Early life and career
Rosenstiel was born to a Jewish family in Cincinnati, Ohio, the son of Elizabeth (née Johnson) and Solon Rosenstiel. He attended University School and Franklin Prep.  He then went to work at his uncle's business, Susquemac Distilling Company in Milton, Kentucky. Rosenstiel organized Schenley Products Company in the 1920s.  The company bought numerous distillers, including one in Schenley, Pennsylvania, that had licenses to produce medicinal whisky. In 1933, when Prohibition ended, Schenley Distillers Company was formed as a publicly owned company. (The name was changed to Schenley Industries in 1949.) Schenley became one of the largest liquor companies in the United States. It was one of the "Big Four", which dominated liquor sales, and included Seagram, National Distillers, and Hiram Walker. Rosenstiel retired from Schenley in 1968 and it was acquired by Israeli financier Meshulam Riklis. The company was sold to Guinness in 1987. In February 1971, a Congressional investigator testified Lewis Rosenstiel participated in a bootlegging "consortium".

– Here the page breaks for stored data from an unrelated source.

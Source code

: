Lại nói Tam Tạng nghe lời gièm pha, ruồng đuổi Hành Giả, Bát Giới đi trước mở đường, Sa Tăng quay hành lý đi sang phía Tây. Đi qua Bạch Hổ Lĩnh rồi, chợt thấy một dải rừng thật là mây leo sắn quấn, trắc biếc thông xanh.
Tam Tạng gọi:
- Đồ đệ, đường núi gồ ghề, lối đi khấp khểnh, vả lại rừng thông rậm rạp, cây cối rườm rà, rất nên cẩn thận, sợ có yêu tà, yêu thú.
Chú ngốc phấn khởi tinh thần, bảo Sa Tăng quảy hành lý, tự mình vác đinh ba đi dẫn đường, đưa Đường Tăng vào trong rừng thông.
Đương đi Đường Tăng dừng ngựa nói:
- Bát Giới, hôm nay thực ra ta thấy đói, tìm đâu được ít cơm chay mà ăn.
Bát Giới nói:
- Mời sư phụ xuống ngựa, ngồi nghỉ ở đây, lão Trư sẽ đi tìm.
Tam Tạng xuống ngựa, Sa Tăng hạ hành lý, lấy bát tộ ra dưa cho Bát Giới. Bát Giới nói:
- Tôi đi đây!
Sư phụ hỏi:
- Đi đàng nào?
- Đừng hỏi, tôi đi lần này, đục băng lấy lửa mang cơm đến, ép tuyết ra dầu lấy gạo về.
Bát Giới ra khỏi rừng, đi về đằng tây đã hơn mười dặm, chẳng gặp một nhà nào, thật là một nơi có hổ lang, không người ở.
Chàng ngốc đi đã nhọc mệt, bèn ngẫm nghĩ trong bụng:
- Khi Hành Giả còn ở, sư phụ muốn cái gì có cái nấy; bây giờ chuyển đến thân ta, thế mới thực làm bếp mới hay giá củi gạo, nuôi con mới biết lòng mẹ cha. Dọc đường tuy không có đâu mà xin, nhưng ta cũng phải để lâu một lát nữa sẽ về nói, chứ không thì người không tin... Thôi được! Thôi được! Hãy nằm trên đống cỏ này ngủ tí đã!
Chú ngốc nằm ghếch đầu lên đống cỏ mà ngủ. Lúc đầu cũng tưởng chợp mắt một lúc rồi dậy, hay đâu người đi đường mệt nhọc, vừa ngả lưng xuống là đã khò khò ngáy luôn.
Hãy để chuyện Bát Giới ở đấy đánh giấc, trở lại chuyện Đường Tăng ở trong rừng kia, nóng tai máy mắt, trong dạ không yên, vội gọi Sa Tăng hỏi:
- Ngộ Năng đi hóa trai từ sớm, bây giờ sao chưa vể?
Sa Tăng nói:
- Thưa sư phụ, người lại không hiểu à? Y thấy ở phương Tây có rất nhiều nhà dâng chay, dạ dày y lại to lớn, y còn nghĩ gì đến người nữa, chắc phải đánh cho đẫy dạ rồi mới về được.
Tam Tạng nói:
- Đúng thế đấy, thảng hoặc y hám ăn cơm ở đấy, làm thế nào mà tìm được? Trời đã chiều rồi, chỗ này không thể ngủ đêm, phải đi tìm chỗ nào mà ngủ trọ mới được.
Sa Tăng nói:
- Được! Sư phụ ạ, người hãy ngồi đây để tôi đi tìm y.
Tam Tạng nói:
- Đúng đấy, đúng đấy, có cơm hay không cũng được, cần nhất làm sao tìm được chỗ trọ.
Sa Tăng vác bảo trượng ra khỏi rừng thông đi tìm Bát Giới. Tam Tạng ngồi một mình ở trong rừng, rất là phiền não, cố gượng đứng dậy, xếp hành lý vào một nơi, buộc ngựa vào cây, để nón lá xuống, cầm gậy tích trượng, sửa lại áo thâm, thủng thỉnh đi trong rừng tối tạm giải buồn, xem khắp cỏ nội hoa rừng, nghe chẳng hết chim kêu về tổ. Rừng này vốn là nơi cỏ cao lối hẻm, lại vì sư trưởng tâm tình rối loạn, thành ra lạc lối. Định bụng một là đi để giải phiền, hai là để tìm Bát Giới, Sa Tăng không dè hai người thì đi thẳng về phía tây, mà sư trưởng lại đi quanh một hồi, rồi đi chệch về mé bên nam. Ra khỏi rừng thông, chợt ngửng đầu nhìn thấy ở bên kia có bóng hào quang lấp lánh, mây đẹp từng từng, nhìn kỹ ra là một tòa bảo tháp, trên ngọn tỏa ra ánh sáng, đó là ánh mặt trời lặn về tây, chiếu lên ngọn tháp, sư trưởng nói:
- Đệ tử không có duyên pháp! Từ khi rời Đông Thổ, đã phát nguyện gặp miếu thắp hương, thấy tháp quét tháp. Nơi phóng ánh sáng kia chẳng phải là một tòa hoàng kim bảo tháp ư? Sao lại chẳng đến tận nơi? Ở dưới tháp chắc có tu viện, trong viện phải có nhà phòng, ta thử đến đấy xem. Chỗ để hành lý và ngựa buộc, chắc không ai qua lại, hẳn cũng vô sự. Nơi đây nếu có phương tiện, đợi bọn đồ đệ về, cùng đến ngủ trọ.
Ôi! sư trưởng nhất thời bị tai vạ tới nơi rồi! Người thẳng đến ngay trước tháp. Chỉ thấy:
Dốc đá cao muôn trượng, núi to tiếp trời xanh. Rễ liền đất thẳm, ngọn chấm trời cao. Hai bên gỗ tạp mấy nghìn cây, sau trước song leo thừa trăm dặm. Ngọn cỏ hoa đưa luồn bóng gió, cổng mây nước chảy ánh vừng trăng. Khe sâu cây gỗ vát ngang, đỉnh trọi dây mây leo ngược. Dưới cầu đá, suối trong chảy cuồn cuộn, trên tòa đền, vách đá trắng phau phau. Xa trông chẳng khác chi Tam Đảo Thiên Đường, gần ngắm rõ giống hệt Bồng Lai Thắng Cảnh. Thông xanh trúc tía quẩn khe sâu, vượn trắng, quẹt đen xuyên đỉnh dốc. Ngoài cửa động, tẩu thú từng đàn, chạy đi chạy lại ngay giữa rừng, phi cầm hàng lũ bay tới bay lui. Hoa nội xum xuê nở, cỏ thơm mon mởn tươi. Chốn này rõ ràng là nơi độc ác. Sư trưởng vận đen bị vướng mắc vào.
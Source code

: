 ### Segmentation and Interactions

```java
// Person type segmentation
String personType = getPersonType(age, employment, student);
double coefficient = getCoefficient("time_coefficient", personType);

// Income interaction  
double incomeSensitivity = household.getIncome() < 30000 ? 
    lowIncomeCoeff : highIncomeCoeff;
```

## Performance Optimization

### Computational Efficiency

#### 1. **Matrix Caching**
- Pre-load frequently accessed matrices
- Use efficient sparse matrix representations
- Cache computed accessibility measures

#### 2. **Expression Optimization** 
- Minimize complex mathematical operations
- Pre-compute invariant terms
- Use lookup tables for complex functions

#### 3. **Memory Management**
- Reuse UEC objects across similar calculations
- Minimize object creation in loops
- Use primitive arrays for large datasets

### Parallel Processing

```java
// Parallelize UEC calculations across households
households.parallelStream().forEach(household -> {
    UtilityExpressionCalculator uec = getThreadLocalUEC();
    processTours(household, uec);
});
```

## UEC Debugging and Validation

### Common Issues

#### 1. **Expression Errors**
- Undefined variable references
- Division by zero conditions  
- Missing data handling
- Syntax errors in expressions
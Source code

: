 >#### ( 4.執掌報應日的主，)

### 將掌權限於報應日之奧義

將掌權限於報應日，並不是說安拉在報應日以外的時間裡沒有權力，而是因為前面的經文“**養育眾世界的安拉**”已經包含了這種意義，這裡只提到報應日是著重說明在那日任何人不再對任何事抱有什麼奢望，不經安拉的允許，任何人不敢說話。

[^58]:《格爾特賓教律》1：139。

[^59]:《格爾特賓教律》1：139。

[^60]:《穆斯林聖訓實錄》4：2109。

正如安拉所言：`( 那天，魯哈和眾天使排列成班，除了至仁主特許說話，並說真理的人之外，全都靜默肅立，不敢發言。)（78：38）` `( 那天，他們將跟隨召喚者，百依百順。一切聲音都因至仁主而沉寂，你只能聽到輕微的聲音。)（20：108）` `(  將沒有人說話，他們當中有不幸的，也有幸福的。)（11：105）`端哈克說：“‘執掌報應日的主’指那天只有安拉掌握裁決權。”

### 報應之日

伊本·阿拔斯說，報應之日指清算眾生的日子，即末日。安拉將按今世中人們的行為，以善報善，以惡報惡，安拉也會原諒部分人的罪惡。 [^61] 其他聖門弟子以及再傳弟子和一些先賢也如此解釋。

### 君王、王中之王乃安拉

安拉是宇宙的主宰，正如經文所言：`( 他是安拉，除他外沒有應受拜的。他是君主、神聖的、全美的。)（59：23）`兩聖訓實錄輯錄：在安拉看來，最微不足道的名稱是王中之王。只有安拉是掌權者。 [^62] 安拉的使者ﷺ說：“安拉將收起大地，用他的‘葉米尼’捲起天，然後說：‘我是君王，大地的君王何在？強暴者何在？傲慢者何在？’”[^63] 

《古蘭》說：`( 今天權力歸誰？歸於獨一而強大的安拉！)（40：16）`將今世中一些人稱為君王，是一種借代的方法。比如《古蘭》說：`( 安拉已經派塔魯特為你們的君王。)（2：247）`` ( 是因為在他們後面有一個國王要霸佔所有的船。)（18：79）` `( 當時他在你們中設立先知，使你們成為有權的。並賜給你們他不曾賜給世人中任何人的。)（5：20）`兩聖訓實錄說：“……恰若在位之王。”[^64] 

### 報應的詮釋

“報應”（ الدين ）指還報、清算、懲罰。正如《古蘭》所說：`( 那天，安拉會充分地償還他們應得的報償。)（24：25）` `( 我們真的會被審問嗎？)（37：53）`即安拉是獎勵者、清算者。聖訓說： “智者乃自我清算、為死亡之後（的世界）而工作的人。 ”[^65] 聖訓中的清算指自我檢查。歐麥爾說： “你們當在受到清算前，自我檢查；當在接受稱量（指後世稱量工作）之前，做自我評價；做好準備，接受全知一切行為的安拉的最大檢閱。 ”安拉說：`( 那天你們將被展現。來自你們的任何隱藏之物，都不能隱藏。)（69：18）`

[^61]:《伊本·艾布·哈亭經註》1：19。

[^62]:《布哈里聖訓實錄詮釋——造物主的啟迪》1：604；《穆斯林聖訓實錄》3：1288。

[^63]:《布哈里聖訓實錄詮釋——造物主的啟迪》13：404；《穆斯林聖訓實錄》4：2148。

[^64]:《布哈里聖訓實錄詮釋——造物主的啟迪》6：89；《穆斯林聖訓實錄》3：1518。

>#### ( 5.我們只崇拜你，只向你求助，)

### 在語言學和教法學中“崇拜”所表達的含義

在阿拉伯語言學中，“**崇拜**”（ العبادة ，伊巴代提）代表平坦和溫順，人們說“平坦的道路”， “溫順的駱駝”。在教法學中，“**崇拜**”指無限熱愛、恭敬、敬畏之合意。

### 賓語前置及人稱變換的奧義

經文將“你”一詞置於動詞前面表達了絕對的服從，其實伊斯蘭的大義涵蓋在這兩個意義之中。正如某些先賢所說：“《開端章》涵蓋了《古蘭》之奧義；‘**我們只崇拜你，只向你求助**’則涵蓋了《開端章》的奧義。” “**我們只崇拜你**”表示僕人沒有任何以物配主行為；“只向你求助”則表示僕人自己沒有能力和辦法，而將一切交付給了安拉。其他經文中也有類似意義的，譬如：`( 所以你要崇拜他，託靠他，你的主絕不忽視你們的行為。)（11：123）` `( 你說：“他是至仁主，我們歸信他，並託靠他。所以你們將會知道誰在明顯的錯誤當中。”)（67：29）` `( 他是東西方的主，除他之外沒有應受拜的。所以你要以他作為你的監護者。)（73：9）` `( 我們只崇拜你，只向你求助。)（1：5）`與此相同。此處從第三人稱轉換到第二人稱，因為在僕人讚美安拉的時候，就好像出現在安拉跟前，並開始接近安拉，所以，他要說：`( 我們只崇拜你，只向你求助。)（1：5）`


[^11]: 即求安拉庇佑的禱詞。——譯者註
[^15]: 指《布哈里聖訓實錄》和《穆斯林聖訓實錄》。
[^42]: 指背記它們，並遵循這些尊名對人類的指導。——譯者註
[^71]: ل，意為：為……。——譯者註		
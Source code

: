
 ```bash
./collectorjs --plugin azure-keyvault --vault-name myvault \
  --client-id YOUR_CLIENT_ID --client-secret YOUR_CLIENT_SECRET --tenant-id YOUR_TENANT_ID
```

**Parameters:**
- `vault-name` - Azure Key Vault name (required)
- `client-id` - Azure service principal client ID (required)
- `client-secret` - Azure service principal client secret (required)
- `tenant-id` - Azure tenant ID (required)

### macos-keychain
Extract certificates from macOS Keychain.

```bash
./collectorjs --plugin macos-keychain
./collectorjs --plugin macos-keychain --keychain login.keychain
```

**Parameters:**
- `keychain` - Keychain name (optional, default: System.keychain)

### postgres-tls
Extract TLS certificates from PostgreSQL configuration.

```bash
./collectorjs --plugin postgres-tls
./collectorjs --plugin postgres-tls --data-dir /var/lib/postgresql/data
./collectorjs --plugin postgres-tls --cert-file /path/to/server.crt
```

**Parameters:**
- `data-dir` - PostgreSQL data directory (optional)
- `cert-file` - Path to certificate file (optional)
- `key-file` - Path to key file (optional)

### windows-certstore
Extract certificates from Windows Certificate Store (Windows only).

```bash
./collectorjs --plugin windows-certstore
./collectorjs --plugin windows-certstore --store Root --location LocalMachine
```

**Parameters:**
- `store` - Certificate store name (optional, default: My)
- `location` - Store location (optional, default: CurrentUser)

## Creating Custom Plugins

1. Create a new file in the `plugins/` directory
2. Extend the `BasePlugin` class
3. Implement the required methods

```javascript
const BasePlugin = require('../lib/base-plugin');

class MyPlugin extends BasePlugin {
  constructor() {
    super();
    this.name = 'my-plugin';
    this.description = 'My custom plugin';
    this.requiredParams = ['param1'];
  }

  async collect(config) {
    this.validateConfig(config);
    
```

Relationship with Roy Cohn and J Edgar Hoover 
Rosenstiel was a friend of attorney Roy Cohn, and together they formed the organization American Jewish League Against Communism. Cohn was eventually disbarred based on his attempt to fraudulently name himself co-executor of Rosenstiel's will by forcing a dying, semicomatose Rosenstiel to sign a codicil that Cohn falsely claimed was related to Rosenstiel's divorce. The incident happened in 1975, and Cohn was disbarred shortly before his death in 1986.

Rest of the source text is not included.